The design uses eight pre-biased transistors – four NPN and four PNP. When depressing a given switch, two transistors will turn on via the current through their internal biasing networks, providing a unique signature code that can be recognized and decoded. The generated code, which will be unique for each key, is readable with a simple 8-bit input statement. By enabling a pin-change interrupt on all eight inputs, the keyboard decode program can be entirely interrupt-driven.
The eight lines could also be connected to a shift register, thereby only requiring two to three digital I/O lines for the microprocessor to shift out and read the result.

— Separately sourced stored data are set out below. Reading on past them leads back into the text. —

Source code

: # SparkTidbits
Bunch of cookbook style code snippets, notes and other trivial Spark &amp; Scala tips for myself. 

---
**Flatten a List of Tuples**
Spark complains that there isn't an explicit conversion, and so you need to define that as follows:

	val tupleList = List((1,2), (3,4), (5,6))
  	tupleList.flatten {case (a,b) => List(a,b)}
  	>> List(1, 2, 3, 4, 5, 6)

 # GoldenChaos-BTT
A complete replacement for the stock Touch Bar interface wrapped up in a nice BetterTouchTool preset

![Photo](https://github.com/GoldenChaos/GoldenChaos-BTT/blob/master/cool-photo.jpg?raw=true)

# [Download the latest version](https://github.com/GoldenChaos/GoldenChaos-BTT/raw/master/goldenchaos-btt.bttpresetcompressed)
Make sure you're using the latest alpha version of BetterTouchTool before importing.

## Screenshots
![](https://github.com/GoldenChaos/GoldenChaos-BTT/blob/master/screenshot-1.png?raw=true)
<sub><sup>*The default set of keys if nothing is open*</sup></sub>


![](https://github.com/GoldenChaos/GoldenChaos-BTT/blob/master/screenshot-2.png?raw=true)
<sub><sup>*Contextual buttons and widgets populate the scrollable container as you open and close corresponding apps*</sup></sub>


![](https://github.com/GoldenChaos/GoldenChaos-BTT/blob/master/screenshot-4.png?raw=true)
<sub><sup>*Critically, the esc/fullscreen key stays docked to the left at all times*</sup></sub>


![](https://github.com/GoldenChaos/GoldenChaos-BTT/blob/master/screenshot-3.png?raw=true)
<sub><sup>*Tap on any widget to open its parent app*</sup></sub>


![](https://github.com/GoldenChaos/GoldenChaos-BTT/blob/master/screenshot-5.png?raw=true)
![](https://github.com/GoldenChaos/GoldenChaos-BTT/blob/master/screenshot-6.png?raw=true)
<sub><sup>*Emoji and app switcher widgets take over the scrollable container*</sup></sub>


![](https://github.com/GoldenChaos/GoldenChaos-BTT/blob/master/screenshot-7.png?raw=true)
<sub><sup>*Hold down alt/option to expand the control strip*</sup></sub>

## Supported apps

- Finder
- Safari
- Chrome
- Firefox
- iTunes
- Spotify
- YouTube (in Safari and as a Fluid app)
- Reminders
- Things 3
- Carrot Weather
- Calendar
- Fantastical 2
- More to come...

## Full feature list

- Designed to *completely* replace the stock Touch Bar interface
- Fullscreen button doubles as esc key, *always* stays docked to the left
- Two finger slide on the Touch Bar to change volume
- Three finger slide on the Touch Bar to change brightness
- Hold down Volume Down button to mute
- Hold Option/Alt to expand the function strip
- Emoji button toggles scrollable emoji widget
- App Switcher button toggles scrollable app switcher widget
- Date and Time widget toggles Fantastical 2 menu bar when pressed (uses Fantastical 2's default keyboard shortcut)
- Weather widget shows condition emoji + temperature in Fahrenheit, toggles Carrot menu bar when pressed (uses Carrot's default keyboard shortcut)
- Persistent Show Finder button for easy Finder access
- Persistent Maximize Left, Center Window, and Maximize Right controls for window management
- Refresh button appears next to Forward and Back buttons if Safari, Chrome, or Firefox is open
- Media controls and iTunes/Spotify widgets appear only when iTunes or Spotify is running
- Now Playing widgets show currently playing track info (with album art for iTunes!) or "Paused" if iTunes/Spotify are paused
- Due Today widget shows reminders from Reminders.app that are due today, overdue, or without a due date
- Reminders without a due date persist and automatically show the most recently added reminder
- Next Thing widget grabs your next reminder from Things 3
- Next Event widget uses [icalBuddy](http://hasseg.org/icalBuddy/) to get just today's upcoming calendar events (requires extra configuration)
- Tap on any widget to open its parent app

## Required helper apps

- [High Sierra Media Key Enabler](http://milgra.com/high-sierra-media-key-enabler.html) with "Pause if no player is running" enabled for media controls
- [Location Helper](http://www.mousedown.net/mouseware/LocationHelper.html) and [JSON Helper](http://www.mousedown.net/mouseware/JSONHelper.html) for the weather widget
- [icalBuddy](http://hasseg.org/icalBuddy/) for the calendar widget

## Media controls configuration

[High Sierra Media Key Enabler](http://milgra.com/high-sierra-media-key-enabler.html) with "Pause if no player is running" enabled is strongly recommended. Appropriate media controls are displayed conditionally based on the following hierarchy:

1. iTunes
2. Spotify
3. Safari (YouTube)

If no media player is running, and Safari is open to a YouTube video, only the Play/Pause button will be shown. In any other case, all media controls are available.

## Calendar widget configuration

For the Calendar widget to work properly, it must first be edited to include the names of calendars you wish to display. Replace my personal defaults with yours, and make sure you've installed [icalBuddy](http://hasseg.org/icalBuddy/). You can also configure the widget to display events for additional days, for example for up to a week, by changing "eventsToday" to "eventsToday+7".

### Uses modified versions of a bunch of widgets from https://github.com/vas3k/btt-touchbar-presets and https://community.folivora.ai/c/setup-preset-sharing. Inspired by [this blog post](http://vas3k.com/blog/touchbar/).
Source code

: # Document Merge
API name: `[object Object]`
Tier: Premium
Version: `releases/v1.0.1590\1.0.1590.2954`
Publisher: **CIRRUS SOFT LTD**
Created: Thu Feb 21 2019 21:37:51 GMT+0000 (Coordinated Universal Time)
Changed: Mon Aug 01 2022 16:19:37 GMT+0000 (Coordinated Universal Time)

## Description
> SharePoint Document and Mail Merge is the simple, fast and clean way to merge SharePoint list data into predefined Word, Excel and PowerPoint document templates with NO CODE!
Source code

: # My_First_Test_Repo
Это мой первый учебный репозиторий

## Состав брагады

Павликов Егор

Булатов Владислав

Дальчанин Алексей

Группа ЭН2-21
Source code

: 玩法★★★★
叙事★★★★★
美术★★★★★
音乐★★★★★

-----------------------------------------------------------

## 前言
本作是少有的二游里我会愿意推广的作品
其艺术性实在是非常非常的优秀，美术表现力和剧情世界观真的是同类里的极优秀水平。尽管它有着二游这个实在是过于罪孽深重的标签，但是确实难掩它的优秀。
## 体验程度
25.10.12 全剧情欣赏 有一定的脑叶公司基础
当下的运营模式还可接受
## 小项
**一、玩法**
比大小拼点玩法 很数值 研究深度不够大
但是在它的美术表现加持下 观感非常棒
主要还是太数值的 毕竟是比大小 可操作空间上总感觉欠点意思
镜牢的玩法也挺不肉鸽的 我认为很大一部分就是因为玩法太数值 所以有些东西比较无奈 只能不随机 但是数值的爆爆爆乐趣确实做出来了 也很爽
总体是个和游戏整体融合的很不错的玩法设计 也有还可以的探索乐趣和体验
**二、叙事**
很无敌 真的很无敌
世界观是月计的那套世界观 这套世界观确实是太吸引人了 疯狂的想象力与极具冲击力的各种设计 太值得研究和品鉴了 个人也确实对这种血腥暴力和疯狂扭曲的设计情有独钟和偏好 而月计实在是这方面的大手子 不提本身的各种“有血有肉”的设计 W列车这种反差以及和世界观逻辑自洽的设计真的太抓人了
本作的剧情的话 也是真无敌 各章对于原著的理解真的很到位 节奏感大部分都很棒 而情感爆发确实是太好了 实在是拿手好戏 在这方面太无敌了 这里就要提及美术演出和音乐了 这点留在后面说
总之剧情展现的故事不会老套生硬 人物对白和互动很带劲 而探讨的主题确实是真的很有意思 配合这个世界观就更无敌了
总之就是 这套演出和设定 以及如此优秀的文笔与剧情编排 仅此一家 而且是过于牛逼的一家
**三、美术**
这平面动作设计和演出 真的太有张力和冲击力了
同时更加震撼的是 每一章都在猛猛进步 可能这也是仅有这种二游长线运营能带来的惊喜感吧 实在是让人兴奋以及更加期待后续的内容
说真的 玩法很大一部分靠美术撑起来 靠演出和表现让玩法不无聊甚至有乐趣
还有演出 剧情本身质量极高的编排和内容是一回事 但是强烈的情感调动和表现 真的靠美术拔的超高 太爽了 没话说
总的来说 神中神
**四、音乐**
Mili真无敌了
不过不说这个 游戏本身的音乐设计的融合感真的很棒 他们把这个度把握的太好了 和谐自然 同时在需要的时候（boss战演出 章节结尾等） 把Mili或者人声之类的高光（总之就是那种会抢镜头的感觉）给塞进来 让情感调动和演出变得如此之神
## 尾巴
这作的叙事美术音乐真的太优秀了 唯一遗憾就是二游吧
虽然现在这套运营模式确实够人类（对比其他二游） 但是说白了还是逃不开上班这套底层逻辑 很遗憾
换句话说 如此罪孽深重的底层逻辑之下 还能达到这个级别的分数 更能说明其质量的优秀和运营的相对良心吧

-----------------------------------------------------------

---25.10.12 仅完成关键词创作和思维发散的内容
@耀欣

In the simplest setup, an 8-bit port is configured as inputs, with internal pull-up resistors on bits 0-3 and internal pull-down resistors on bits 4-7 (Figure 1). This is possible with several microprocessors, including STMicroelectronics’ STM32F100. In fact, this circuit was prototyped with the STM32F100, and wound up delivering excellent results.
Figure 1. | To simplify decoding of a 4×4 keypad matrix, an 8-bit port was configured as inputs using internal pull-up and pull-down resistors the microprocessor. |
The design in Figure 2 employs external pull-up and pull-down resistors. The best solution implements two resistor arrays, such as the widely available four-element surface-mount types – they’re compact, inexpensive, and add only two components to the circuit board. For most pull-up and pull-down applications, 10 kΩ will suffice.
Figure 2. | This alternate to Figure 1 uses external pull-up and pull-down resistor arrays. |
Of course, several combinations are possible when simultaneously pressing two keys, also leading to the generation of unique codes. This scenario works as well – any combination in which the two keys don’t share a common row or column can be decoded.